Court Opinion

ID: 6230903
Source: CourtListenerOpinion
Date Created: 2022-02-17 20:21:44.882759+00
Date Added: 2024-06-11T08:57:51.670333
License: Public Domain

The opinion of the court was delivered by
Lowrie, C. J.
It was quite right in the court to confirm the auditor’s report. The equity of the claim of Acheson & Rommel is very clear. If their opponents want strict law, then we start with a judgment of Acheson, Rommel & Fry against Hess for $10,000, and they have to show that this was paid, wholly or partially, or that in equity it is wholly or partially discharged. In strict law there has been no payment, and there was none intended to be. The relief against the judgment, if improperly used for its legal amount, belongs to equity.

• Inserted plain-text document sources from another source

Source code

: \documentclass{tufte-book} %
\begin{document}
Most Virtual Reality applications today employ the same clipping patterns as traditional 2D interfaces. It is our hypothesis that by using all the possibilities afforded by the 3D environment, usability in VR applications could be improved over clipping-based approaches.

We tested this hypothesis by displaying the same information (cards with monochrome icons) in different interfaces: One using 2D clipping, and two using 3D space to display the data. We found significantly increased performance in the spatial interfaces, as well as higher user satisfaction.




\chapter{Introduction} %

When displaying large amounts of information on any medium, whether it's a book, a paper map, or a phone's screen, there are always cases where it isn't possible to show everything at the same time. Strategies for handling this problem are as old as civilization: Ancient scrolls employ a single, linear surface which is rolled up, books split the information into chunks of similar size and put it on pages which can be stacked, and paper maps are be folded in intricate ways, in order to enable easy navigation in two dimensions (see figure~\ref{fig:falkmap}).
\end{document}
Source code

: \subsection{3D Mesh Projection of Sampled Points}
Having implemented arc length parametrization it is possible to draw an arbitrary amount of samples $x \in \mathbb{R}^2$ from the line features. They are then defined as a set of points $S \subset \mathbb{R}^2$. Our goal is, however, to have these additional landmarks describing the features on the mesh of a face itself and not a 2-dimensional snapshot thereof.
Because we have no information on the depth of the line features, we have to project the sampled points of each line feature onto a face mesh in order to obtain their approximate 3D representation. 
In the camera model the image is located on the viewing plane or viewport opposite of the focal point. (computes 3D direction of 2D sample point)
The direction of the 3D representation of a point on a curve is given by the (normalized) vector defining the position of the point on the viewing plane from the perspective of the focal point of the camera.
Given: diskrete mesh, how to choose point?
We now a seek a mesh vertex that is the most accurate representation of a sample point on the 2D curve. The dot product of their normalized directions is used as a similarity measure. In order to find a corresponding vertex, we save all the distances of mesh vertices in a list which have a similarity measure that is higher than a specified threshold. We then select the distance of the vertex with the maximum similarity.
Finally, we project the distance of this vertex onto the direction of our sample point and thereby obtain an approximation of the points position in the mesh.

Now, Hess’s creditors have no more right to relief than Hess himself, and he has no more than is allowed in the auditor’s report. He owed the firm, when Fry left it, over $10,000. Has he any equity to claim that all this is paid, and that the judgment to secure it is discharged by reason of his subsequent dealings with Acheson & Rommel? Not at all; for all those dealings were manifestly continued on the basis of the judgment-bond. And if this did not appear, it would be quite equitable to apply the payments made to Acheson & Rommel, to the debts due to them and not secured, rather than to the debt due to Acheson, Rommel & Fry, which was secured.
Decree of distribution affirmed at the costs of the appellant, and the cause is remitted to the Common Pleas.